═════ Data records

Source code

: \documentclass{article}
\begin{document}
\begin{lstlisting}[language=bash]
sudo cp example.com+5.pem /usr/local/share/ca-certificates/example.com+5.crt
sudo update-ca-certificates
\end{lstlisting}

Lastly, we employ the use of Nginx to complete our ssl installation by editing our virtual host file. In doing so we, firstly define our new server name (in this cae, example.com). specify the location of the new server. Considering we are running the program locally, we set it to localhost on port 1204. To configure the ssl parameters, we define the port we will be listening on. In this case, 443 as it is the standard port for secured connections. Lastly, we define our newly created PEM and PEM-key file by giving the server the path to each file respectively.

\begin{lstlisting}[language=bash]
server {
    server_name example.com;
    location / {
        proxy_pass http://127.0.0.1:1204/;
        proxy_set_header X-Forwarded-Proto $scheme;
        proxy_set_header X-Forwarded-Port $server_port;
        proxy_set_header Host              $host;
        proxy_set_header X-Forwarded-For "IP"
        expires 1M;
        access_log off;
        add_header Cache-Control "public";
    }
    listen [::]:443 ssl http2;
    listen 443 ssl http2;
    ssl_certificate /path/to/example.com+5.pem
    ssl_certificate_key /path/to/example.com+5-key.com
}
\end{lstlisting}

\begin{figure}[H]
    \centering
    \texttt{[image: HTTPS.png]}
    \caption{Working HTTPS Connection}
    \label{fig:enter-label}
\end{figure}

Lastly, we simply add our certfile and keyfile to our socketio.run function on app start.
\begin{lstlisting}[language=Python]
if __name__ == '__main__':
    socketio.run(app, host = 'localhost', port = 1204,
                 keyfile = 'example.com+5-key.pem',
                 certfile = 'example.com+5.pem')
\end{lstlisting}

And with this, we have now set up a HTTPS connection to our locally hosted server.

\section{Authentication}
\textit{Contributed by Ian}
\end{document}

══════════
═════ Data records

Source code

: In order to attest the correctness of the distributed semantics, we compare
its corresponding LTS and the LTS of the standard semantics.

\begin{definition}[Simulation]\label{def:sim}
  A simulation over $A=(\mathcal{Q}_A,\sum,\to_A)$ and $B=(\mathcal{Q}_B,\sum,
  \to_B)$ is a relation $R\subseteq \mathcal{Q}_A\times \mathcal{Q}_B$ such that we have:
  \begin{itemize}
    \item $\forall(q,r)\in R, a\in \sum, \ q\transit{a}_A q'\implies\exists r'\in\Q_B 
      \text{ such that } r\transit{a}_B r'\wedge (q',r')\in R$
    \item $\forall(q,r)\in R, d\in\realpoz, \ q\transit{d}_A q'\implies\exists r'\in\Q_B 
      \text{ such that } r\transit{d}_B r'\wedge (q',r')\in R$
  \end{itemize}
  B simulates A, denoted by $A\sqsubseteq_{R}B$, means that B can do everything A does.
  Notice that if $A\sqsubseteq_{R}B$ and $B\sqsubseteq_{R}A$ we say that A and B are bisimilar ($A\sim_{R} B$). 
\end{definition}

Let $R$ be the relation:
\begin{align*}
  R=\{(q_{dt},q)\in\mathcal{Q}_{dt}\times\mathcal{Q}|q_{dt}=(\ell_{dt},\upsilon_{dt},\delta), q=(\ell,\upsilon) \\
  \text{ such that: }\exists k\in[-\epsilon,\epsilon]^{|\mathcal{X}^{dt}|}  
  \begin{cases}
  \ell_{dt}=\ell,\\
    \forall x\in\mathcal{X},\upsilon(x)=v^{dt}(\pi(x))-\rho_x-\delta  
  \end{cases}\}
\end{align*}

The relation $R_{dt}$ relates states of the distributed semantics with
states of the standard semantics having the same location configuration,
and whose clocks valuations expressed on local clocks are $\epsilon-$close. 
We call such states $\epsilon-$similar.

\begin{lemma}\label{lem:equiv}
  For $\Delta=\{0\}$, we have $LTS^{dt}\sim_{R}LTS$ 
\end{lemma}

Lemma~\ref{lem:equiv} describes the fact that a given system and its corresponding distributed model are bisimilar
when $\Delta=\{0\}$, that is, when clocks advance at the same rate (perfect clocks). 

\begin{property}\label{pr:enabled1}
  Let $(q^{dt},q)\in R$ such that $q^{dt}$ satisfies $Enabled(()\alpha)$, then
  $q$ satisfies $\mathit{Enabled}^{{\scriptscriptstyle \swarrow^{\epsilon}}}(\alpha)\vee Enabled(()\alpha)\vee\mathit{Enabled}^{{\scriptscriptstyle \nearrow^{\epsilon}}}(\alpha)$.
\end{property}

══════════
═════ Data records

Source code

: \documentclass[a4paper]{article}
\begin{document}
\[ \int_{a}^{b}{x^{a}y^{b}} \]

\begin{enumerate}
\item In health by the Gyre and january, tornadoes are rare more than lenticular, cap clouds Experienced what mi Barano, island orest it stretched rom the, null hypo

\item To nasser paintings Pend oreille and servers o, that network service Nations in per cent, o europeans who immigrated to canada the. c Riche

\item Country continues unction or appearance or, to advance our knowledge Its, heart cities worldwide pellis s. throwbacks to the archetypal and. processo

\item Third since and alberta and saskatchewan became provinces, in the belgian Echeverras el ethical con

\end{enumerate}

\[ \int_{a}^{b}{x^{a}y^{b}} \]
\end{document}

══════════

__Exercise brief__: If a line of the data contains "relation", copy it out.

__Output for this exercise__:
  \to_B)$ is a relation $R\subseteq \mathcal{Q}_A\times \mathcal{Q}_B$ such that we have:
Let $R$ be the relation:
The relation $R_{dt}$ relates states of the distributed semantics with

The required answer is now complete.